Tips to Begin Healing after a Traumatic Event
As difficult as it sounds, the best thing you can do to reduce the impact of trauma in the first three days after it happens, is to minimize how much you think about and replay what happened.
Distract yourself. Focus on other tasks and events as much as possible.
According to the literature, “avoidance, suppression and denial are effective coping resources in reducing post-traumatic distress.” The more you replay it in your head, and process every detail over and over, the more you consolidate the memories, and the harder it can be to heal.
You can talk about your feelings without focusing on the details. You can accept support from others, and offer support, without focusing on the details.
Take care of yourselves. Be kind to one another. Spend time with loved ones, and reach out for support as needed.
- Expect the incident to bother you; that’s normal. But try to focus on coping and self-care versus rehashing the details of what happened.
- Maintain as normal a schedule as possible. But give yourself downtime if you need it.
- Get ample rest. Acknowledge that you’ll be operating below your normal level for a while.
- Maintain control where you can. Make small decisions but maybe hold off on big decisions if they can wait.
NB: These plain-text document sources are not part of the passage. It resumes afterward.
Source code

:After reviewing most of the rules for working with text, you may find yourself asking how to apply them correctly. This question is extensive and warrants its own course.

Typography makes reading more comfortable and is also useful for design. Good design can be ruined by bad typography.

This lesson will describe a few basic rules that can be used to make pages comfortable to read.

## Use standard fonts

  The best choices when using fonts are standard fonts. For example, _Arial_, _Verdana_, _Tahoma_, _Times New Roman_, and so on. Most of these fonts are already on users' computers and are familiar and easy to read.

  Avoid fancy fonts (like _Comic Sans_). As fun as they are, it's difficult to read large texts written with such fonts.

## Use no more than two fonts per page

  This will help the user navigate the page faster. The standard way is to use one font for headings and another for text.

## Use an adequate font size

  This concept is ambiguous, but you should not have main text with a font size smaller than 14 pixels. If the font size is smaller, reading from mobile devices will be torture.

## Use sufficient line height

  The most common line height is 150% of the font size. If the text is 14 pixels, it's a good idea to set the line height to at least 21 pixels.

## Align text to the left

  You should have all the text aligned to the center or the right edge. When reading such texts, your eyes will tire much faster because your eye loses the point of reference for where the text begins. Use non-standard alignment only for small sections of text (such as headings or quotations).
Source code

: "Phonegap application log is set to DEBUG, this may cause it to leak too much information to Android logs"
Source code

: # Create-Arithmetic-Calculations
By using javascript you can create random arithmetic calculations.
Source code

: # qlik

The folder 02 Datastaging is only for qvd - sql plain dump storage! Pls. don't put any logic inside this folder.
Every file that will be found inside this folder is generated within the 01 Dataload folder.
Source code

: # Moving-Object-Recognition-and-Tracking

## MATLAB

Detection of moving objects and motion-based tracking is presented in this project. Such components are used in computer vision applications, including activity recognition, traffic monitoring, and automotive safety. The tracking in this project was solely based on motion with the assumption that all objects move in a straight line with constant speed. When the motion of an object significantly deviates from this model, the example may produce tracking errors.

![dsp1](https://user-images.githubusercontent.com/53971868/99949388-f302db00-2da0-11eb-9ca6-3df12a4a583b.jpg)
- Structure your time more carefully than usual. It’s normal to forget things when you are under stress. Keep lists. Try to be patient and kind with yourself and others.
- Spend time with others if they are supportive. But guard against re-telling the details of the story; it’s more helpful to express your emotions and accept support.
- Try to eat healthily, and get exercise, get outside or at least look at photos of nature.
- Take time for leisure/relaxing/soothing activities.